Stateline Yard & Garden

White Grub Concerns in Lawns

August 3, 2000

White grubs are the most serious and destructive lawn insect pests in Illinois. The time period from late August through September is typically when grub damage shows in northern Illinois. While not all lawns will get grubs and the extent of grub damage varies from year to year, there are some important points to consider concerning managing grubs in lawns.

Grubs are white in color, with a characteristic "C" shape body when found in the soil feeding on lawn roots. Grubs are the larval stage of beetles. Species that fed on lawns in northern Illinois include the annual white grub, true white grub, and Japanese beetle.

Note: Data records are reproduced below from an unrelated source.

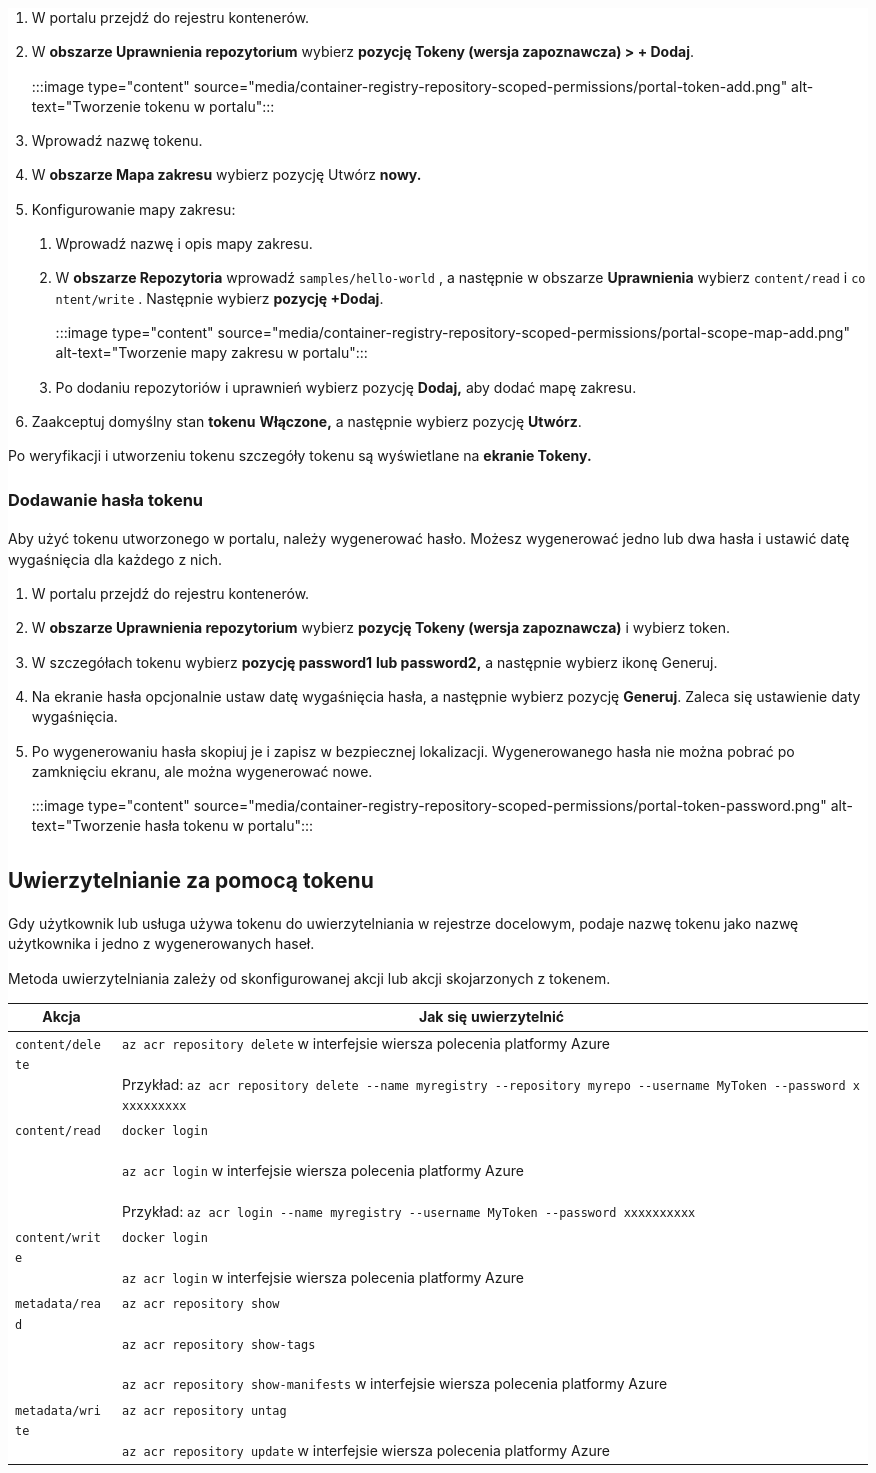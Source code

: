 1. W portalu przejdź do rejestru kontenerów.
1. W **obszarze Uprawnienia repozytorium** wybierz **pozycję Tokeny (wersja zapoznawcza) > + Dodaj**.

      :::image type="content" source="media/container-registry-repository-scoped-permissions/portal-token-add.png" alt-text="Tworzenie tokenu w portalu":::
1. Wprowadź nazwę tokenu.
1. W **obszarze Mapa zakresu** wybierz pozycję Utwórz **nowy.**
1. Konfigurowanie mapy zakresu:
    1. Wprowadź nazwę i opis mapy zakresu. 
    1. W **obszarze Repozytoria** wprowadź `samples/hello-world` , a następnie w obszarze **Uprawnienia** wybierz  `content/read` i `content/write` . Następnie wybierz **pozycję +Dodaj**.  

        :::image type="content" source="media/container-registry-repository-scoped-permissions/portal-scope-map-add.png" alt-text="Tworzenie mapy zakresu w portalu":::

    1. Po dodaniu repozytoriów i uprawnień wybierz pozycję **Dodaj,** aby dodać mapę zakresu.
1. Zaakceptuj domyślny stan **tokenu** **Włączone,** a następnie wybierz pozycję **Utwórz**.

Po weryfikacji i utworzeniu tokenu szczegóły tokenu są wyświetlane na **ekranie Tokeny.**

### <a name="add-token-password"></a>Dodawanie hasła tokenu

Aby użyć tokenu utworzonego w portalu, należy wygenerować hasło. Możesz wygenerować jedno lub dwa hasła i ustawić datę wygaśnięcia dla każdego z nich. 

1. W portalu przejdź do rejestru kontenerów.
1. W **obszarze Uprawnienia repozytorium** wybierz **pozycję Tokeny (wersja zapoznawcza)** i wybierz token.
1. W szczegółach tokenu wybierz **pozycję password1** **lub password2,** a następnie wybierz ikonę Generuj.
1. Na ekranie hasła opcjonalnie ustaw datę wygaśnięcia hasła, a następnie wybierz pozycję **Generuj**. Zaleca się ustawienie daty wygaśnięcia.
1. Po wygenerowaniu hasła skopiuj je i zapisz w bezpiecznej lokalizacji. Wygenerowanego hasła nie można pobrać po zamknięciu ekranu, ale można wygenerować nowe.

    :::image type="content" source="media/container-registry-repository-scoped-permissions/portal-token-password.png" alt-text="Tworzenie hasła tokenu w portalu":::

## <a name="authenticate-with-token"></a>Uwierzytelnianie za pomocą tokenu

Gdy użytkownik lub usługa używa tokenu do uwierzytelniania w rejestrze docelowym, podaje nazwę tokenu jako nazwę użytkownika i jedno z wygenerowanych haseł. 

Metoda uwierzytelniania zależy od skonfigurowanej akcji lub akcji skojarzonych z tokenem.

|Akcja  |Jak się uwierzytelnić  |
  |---------|---------|
  |`content/delete`    | `az acr repository delete` w interfejsie wiersza polecenia platformy Azure<br/><br/>Przykład: `az acr repository delete --name myregistry --repository myrepo --username MyToken --password xxxxxxxxxx`|
  |`content/read`     |  `docker login`<br/><br/>`az acr login` w interfejsie wiersza polecenia platformy Azure<br/><br/>Przykład: `az acr login --name myregistry --username MyToken --password xxxxxxxxxx`  |
  |`content/write`     |  `docker login`<br/><br/>`az acr login` w interfejsie wiersza polecenia platformy Azure     |
  |`metadata/read`    | `az acr repository show`<br/><br/>`az acr repository show-tags`<br/><br/>`az acr repository show-manifests` w interfejsie wiersza polecenia platformy Azure   |
  |`metadata/write`     |  `az acr repository untag`<br/><br/>`az acr repository update` w interfejsie wiersza polecenia platformy Azure |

The most common grub species in our area is the annual white grub, of which the adult is a tan chafer beetle. Eggs are laid in the soil in July, primarily on well-watered lawns in full sun, often near pavement. Damage from annual white grubs may start as early as mid August and may continue even into early October. Japanese beetle grubs also occur in northern Illinois and have timing very similar to annual white grub.

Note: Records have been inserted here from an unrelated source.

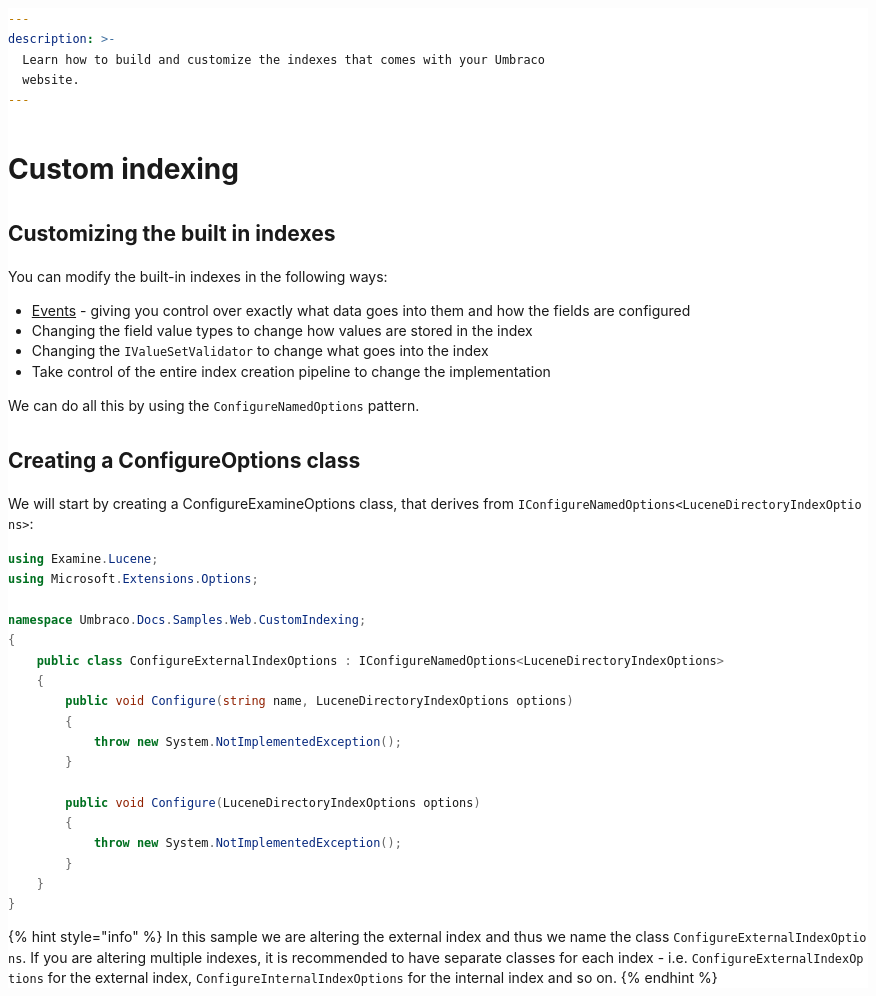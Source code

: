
 ```yaml
---
description: >-
  Learn how to build and customize the indexes that comes with your Umbraco
  website.
---
```


# Custom indexing

## Customizing the built in indexes

You can modify the built-in indexes in the following ways:

* [Events](https://shazwazza.github.io/Examine/articles/indexing.html#events) - giving you control over exactly what data goes into them and how the fields are configured
* Changing the field value types to change how values are stored in the index
* Changing the `IValueSetValidator` to change what goes into the index
* Take control of the entire index creation pipeline to change the implementation

We can do all this by using the `ConfigureNamedOptions` pattern.

## Creating a ConfigureOptions class

We will start by creating a ConfigureExamineOptions class, that derives from `IConfigureNamedOptions<LuceneDirectoryIndexOptions>`:

```csharp
using Examine.Lucene;
using Microsoft.Extensions.Options;

namespace Umbraco.Docs.Samples.Web.CustomIndexing;
{
    public class ConfigureExternalIndexOptions : IConfigureNamedOptions<LuceneDirectoryIndexOptions>
    {
        public void Configure(string name, LuceneDirectoryIndexOptions options)
        {
            throw new System.NotImplementedException();
        }

        public void Configure(LuceneDirectoryIndexOptions options)
        {
            throw new System.NotImplementedException();
        }
    }
}
```

{% hint style="info" %}
In this sample we are altering the external index and thus we name the class `ConfigureExternalIndexOptions`. If you are altering multiple indexes, it is recommended to have separate classes for each index - i.e. `ConfigureExternalIndexOptions` for the external index, `ConfigureInternalIndexOptions` for the internal index and so on.
{% endhint %}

Since grubs feed on the roots of lawn grasses, damage will appear as browning of the lawn. Consider that this also could be due to other problems such as drought, poor soil, or diseases. However, grubs are easy to find by lifting sod in damaged areas and checking the root zone for the whitish grubs. Skunks and raccoons may tear up lawns in search of grubs, even when grub numbers are relatively low. Usually a population of about 10 to 12
grubs per square foot cause lawn damage that requires control; whereas lower populations may not damage the grass, they may attract skunks and raccoons.

Lawns showing damage from grubs may be treated with an insecticide. Insecticides suggested for lawns being damaged include diazinon (liquid or granular); trichlorfon (Dylox) (granular); bendiocarb (Intercept), and Heterorhabditis bacteriophora nematode. Imidacloprid and halofenozide (GrubEx) are suggested for application before grub damage appears.

For all products, read and follow all label directions, then apply to damaged areas. Water the insecticide into the soil immediately. If treating a large area, stop after a portion has been treated and water the material in, then complete the rest of the lawn area needing treatment. Only treat in and around affected areas; grubs may only be in a small part of the lawn.